• **WHAT TO DO**
The reply must repeat the listing below exactly and carry none of its pictures.

◇ ◇ ◇

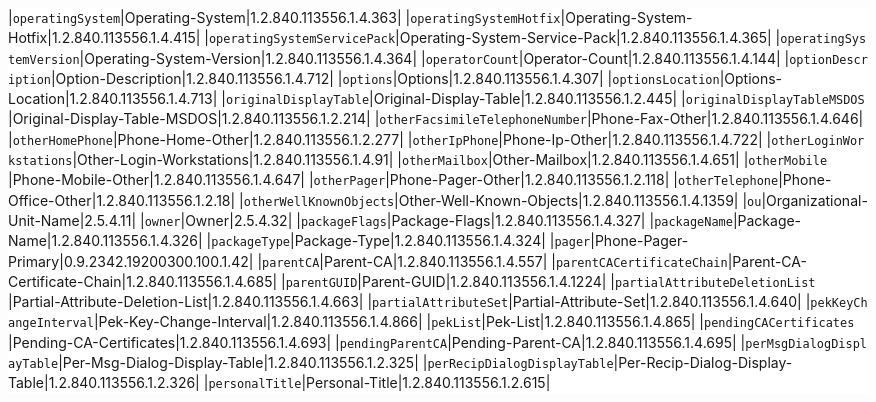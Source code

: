 |`operatingSystem`|Operating-System|1.2.840.113556.1.4.363|
|`operatingSystemHotfix`|Operating-System-Hotfix|1.2.840.113556.1.4.415|
|`operatingSystemServicePack`|Operating-System-Service-Pack|1.2.840.113556.1.4.365|
|`operatingSystemVersion`|Operating-System-Version|1.2.840.113556.1.4.364|
|`operatorCount`|Operator-Count|1.2.840.113556.1.4.144|
|`optionDescription`|Option-Description|1.2.840.113556.1.4.712|
|`options`|Options|1.2.840.113556.1.4.307|
|`optionsLocation`|Options-Location|1.2.840.113556.1.4.713|
|`originalDisplayTable`|Original-Display-Table|1.2.840.113556.1.2.445|
|`originalDisplayTableMSDOS`|Original-Display-Table-MSDOS|1.2.840.113556.1.2.214|
|`otherFacsimileTelephoneNumber`|Phone-Fax-Other|1.2.840.113556.1.4.646|
|`otherHomePhone`|Phone-Home-Other|1.2.840.113556.1.2.277|
|`otherIpPhone`|Phone-Ip-Other|1.2.840.113556.1.4.722|
|`otherLoginWorkstations`|Other-Login-Workstations|1.2.840.113556.1.4.91|
|`otherMailbox`|Other-Mailbox|1.2.840.113556.1.4.651|
|`otherMobile`|Phone-Mobile-Other|1.2.840.113556.1.4.647|
|`otherPager`|Phone-Pager-Other|1.2.840.113556.1.2.118|
|`otherTelephone`|Phone-Office-Other|1.2.840.113556.1.2.18|
|`otherWellKnownObjects`|Other-Well-Known-Objects|1.2.840.113556.1.4.1359|
|`ou`|Organizational-Unit-Name|2.5.4.11|
|`owner`|Owner|2.5.4.32|
|`packageFlags`|Package-Flags|1.2.840.113556.1.4.327|
|`packageName`|Package-Name|1.2.840.113556.1.4.326|
|`packageType`|Package-Type|1.2.840.113556.1.4.324|
|`pager`|Phone-Pager-Primary|0.9.2342.19200300.100.1.42|
|`parentCA`|Parent-CA|1.2.840.113556.1.4.557|
|`parentCACertificateChain`|Parent-CA-Certificate-Chain|1.2.840.113556.1.4.685|
|`parentGUID`|Parent-GUID|1.2.840.113556.1.4.1224|
|`partialAttributeDeletionList`|Partial-Attribute-Deletion-List|1.2.840.113556.1.4.663|
|`partialAttributeSet`|Partial-Attribute-Set|1.2.840.113556.1.4.640|
|`pekKeyChangeInterval`|Pek-Key-Change-Interval|1.2.840.113556.1.4.866|
|`pekList`|Pek-List|1.2.840.113556.1.4.865|
|`pendingCACertificates`|Pending-CA-Certificates|1.2.840.113556.1.4.693|
|`pendingParentCA`|Pending-Parent-CA|1.2.840.113556.1.4.695|
|`perMsgDialogDisplayTable`|Per-Msg-Dialog-Display-Table|1.2.840.113556.1.2.325|
|`perRecipDialogDisplayTable`|Per-Recip-Dialog-Display-Table|1.2.840.113556.1.2.326|
|`personalTitle`|Personal-Title|1.2.840.113556.1.2.615|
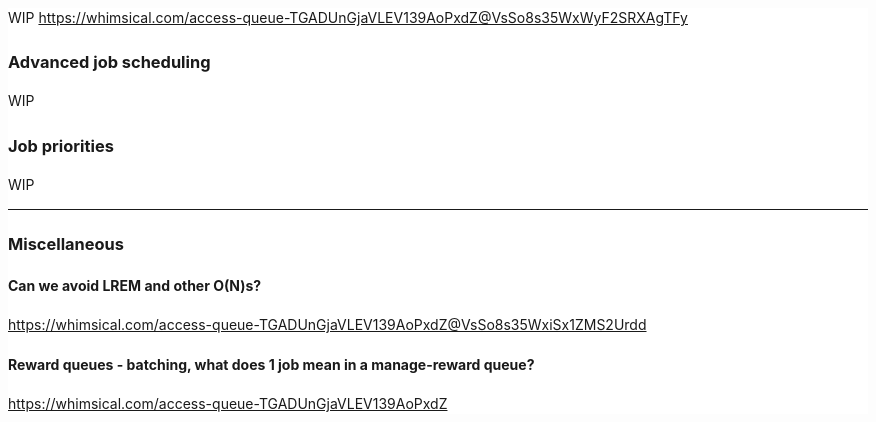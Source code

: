WIP
https://whimsical.com/access-queue-TGADUnGjaVLEV139AoPxdZ@VsSo8s35WxWyF2SRXAgTFy

### Advanced job scheduling

WIP

### Job priorities

WIP

---

### Miscellaneous

#### Can we avoid LREM and other O(N)s?

https://whimsical.com/access-queue-TGADUnGjaVLEV139AoPxdZ@VsSo8s35WxiSx1ZMS2Urdd

#### Reward queues - batching, what does 1 job mean in a manage-reward queue?

https://whimsical.com/access-queue-TGADUnGjaVLEV139AoPxdZ

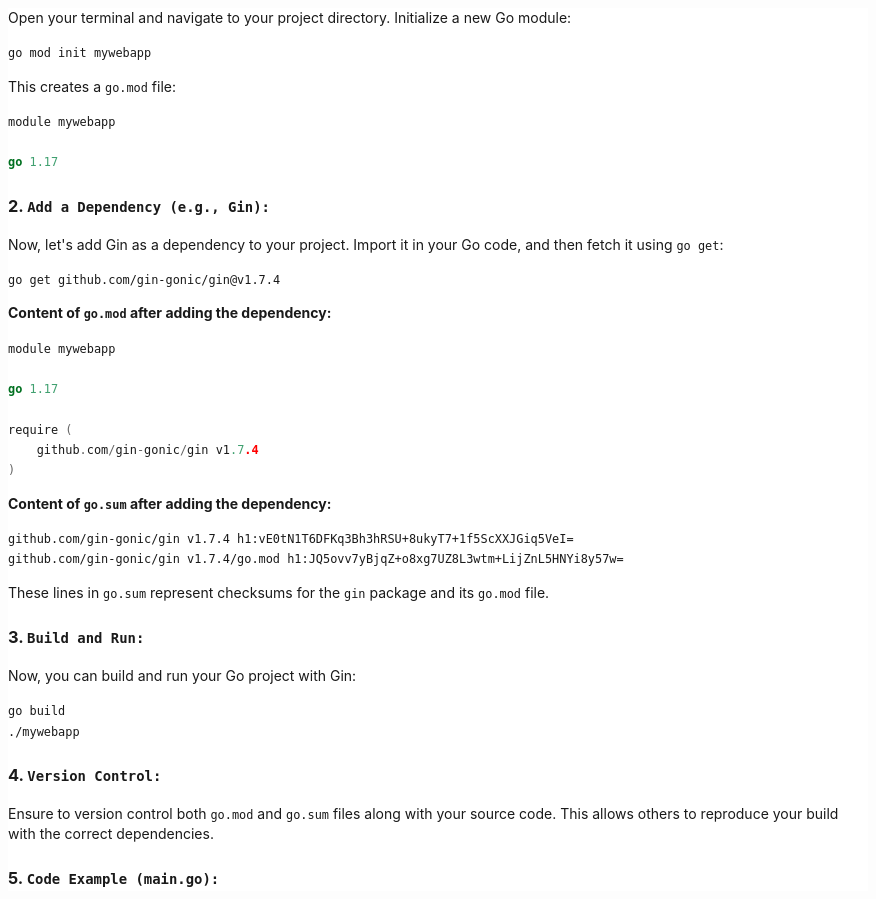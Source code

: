 Open your terminal and navigate to your project directory. Initialize a new Go module:

```bash
go mod init mywebapp
```

This creates a `go.mod` file:

```go
module mywebapp

go 1.17
```

### 2. `Add a Dependency (e.g., Gin):`

Now, let's add Gin as a dependency to your project. Import it in your Go code, and then fetch it using `go get`:

```bash
go get github.com/gin-gonic/gin@v1.7.4
```

**Content of `go.mod` after adding the dependency:**
```go
module mywebapp

go 1.17

require (
    github.com/gin-gonic/gin v1.7.4
)
```

**Content of `go.sum` after adding the dependency:**
```text
github.com/gin-gonic/gin v1.7.4 h1:vE0tN1T6DFKq3Bh3hRSU+8ukyT7+1f5ScXXJGiq5VeI=
github.com/gin-gonic/gin v1.7.4/go.mod h1:JQ5ovv7yBjqZ+o8xg7UZ8L3wtm+LijZnL5HNYi8y57w=
```

These lines in `go.sum` represent checksums for the `gin` package and its `go.mod` file.

### 3. `Build and Run:`

Now, you can build and run your Go project with Gin:

```bash
go build
./mywebapp
```

### 4. `Version Control:`

Ensure to version control both `go.mod` and `go.sum` files along with your source code. This allows others to reproduce your build with the correct dependencies.

### 5. `Code Example (main.go):`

◇ ◇ ◇

• **ANSWER BOX**
Source code

: |`operatingSystem`|Operating-System|1.2.840.113556.1.4.363|
|`operatingSystemHotfix`|Operating-System-Hotfix|1.2.840.113556.1.4.415|
|`operatingSystemServicePack`|Operating-System-Service-Pack|1.2.840.113556.1.4.365|
|`operatingSystemVersion`|Operating-System-Version|1.2.840.113556.1.4.364|
|`operatorCount`|Operator-Count|1.2.840.113556.1.4.144|
|`optionDescription`|Option-Description|1.2.840.113556.1.4.712|
|`options`|Options|1.2.840.113556.1.4.307|
|`optionsLocation`|Options-Location|1.2.840.113556.1.4.713|
|`originalDisplayTable`|Original-Display-Table|1.2.840.113556.1.2.445|
|`originalDisplayTableMSDOS`|Original-Display-Table-MSDOS|1.2.840.113556.1.2.214|
|`otherFacsimileTelephoneNumber`|Phone-Fax-Other|1.2.840.113556.1.4.646|
|`otherHomePhone`|Phone-Home-Other|1.2.840.113556.1.2.277|
|`otherIpPhone`|Phone-Ip-Other|1.2.840.113556.1.4.722|
|`otherLoginWorkstations`|Other-Login-Workstations|1.2.840.113556.1.4.91|
|`otherMailbox`|Other-Mailbox|1.2.840.113556.1.4.651|
|`otherMobile`|Phone-Mobile-Other|1.2.840.113556.1.4.647|
|`otherPager`|Phone-Pager-Other|1.2.840.113556.1.2.118|
|`otherTelephone`|Phone-Office-Other|1.2.840.113556.1.2.18|
|`otherWellKnownObjects`|Other-Well-Known-Objects|1.2.840.113556.1.4.1359|
|`ou`|Organizational-Unit-Name|2.5.4.11|
|`owner`|Owner|2.5.4.32|
|`packageFlags`|Package-Flags|1.2.840.113556.1.4.327|
|`packageName`|Package-Name|1.2.840.113556.1.4.326|
|`packageType`|Package-Type|1.2.840.113556.1.4.324|
|`pager`|Phone-Pager-Primary|0.9.2342.19200300.100.1.42|
|`parentCA`|Parent-CA|1.2.840.113556.1.4.557|
|`parentCACertificateChain`|Parent-CA-Certificate-Chain|1.2.840.113556.1.4.685|
|`parentGUID`|Parent-GUID|1.2.840.113556.1.4.1224|
|`partialAttributeDeletionList`|Partial-Attribute-Deletion-List|1.2.840.113556.1.4.663|
|`partialAttributeSet`|Partial-Attribute-Set|1.2.840.113556.1.4.640|
|`pekKeyChangeInterval`|Pek-Key-Change-Interval|1.2.840.113556.1.4.866|
|`pekList`|Pek-List|1.2.840.113556.1.4.865|
|`pendingCACertificates`|Pending-CA-Certificates|1.2.840.113556.1.4.693|
|`pendingParentCA`|Pending-Parent-CA|1.2.840.113556.1.4.695|
|`perMsgDialogDisplayTable`|Per-Msg-Dialog-Display-Table|1.2.840.113556.1.2.325|
|`perRecipDialogDisplayTable`|Per-Recip-Dialog-Display-Table|1.2.840.113556.1.2.326|
|`personalTitle`|Personal-Title|1.2.840.113556.1.2.615|
Source code

:WIP
https://whimsical.com/access-queue-TGADUnGjaVLEV139AoPxdZ@VsSo8s35WxWyF2SRXAgTFy

### Advanced job scheduling

WIP

### Job priorities

WIP

---

### Miscellaneous

#### Can we avoid LREM and other O(N)s?

https://whimsical.com/access-queue-TGADUnGjaVLEV139AoPxdZ@VsSo8s35WxiSx1ZMS2Urdd

#### Reward queues - batching, what does 1 job mean in a manage-reward queue?

https://whimsical.com/access-queue-TGADUnGjaVLEV139AoPxdZ

Source code

: Open your terminal and navigate to your project directory. Initialize a new Go module:

```bash
go mod init mywebapp
```

This creates a `go.mod` file:

```go
module mywebapp

go 1.17
```

### 2. `Add a Dependency (e.g., Gin):`

Now, let's add Gin as a dependency to your project. Import it in your Go code, and then fetch it using `go get`:

```bash
go get github.com/gin-gonic/gin@v1.7.4
```

**Content of `go.mod` after adding the dependency:**
```go
module mywebapp

go 1.17

require (
    github.com/gin-gonic/gin v1.7.4
)
```

**Content of `go.sum` after adding the dependency:**
```text
github.com/gin-gonic/gin v1.7.4 h1:vE0tN1T6DFKq3Bh3hRSU+8ukyT7+1f5ScXXJGiq5VeI=
github.com/gin-gonic/gin v1.7.4/go.mod h1:JQ5ovv7yBjqZ+o8xg7UZ8L3wtm+LijZnL5HNYi8y57w=
```

These lines in `go.sum` represent checksums for the `gin` package and its `go.mod` file.

### 3. `Build and Run:`

Now, you can build and run your Go project with Gin:

```bash
go build
./mywebapp
```

### 4. `Version Control:`

Ensure to version control both `go.mod` and `go.sum` files along with your source code. This allows others to reproduce your build with the correct dependencies.

### 5. `Code Example (main.go):`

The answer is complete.